SHAPIRO: Is there a track of yours where you think that world begins to take shape?

MULDROW: There's one called "Big Mama Africa Jam," and that was my experiment with, like, if I could make Tibetan bells funky.


SHAPIRO: This is the sound of a world that is bulletproof and also permeable.

MULDROW: And it's full of life. It's full - it's filled with life, you know? When I think of, like, sound design, I try to think of, like, all the insects going about their busywork. They have to have insects in that world. It has to be a tone. I try to make a whole world, you know?


SHAPIRO: Well, Georgia Ann Muldrow, it's now your turn to introduce us to someone whose music you are grateful for. Who do you want to tell us about?

MULDROW: I want to tell you guys about the best alto saxophonist in my world, and her name is Lakecia Benjamin.


SHAPIRO: What track of hers should we play to give people a sense for her music?

MULDROW: Definitely the "Turiya And Ramakrishna" song.

SHAPIRO: All right.


SHAPIRO: What do you hear when you listen to this?

MULDROW: I hear an angel running through her natural habitat. That's what I hear.

SHAPIRO: (Laughter).


SHAPIRO: That's beautiful. She's a saxophonist, and you're primarily known for your voice. Do you think there's a difference between channeling that spirit through an instrument that is internal versus something external that you hold in your hands, like a horn?

MULDROW: Lakecia be singing. Like, she sing. Like, she - when she play, I be saying, you better sing, like to somebody who's singing. Like, she - that's what - that's how - I mean, I tell everybody, if you really playing, you singing on your instrument, you know?


SHAPIRO: We're going to go to Lakecia Benjamin next. What would you like to say to her?

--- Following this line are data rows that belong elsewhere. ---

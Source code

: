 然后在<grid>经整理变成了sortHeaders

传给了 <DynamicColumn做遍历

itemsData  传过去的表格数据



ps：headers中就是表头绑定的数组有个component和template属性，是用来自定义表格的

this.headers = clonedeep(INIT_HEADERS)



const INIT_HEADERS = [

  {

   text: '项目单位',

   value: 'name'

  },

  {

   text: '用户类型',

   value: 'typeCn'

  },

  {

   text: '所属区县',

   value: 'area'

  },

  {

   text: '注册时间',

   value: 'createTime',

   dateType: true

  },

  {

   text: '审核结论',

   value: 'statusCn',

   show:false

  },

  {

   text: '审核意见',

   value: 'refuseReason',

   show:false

MULDROW: Lakecia Benjamin, I want to thank you for your courageous attitude, for not giving up and rising above and into all that you must be to find your peace. And I just wanted to say just keep on blooming and growing into your angel self because you're wonderful, and this whole world going to know exactly what it is with you and this music.

SHAPIRO: Georgia Ann Muldrow, thank you so much.

MULDROW: Thank you so much for having me be a part of it. And thank you, Robin from Bernice. I'm going to check out all your stuff. I appreciate you lifting my spirits on a day like this. You have no clue how much it mean to me.

SHAPIRO: And we'll talk with Lakecia Benjamin on the next episode of Play It Forward.